#### Exercise objective
In the entries below, find the line with "### Window block output timings" and the line with "### Discrete-time measurements"; give again those lines and every line between them, exactly.
──────── Materials provided
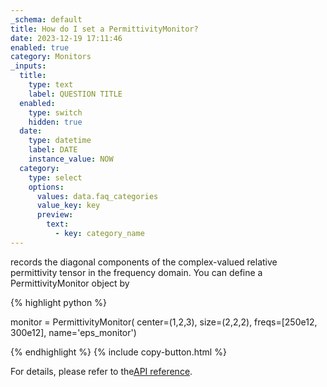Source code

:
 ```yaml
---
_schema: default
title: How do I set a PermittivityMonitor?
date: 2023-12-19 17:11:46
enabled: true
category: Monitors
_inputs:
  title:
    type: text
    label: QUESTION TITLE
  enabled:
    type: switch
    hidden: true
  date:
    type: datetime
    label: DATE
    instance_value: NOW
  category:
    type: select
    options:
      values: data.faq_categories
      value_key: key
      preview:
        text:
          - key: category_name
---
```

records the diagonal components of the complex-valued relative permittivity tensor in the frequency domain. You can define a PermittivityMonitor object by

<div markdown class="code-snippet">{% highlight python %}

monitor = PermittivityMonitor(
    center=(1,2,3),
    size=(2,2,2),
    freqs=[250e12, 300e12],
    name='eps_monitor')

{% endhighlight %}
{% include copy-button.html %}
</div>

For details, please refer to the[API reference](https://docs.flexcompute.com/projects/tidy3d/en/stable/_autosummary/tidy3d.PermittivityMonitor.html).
────────────────
──────── Materials provided
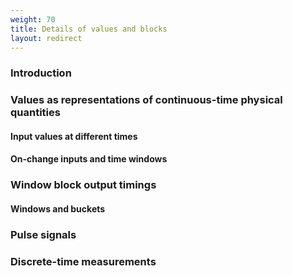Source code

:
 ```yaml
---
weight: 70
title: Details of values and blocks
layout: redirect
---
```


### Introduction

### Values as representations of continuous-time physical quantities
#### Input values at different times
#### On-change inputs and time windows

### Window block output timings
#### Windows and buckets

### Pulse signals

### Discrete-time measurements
────────────────
#### Solution to this problem
### Window block output timings
#### Windows and buckets

### Pulse signals

### Discrete-time measurements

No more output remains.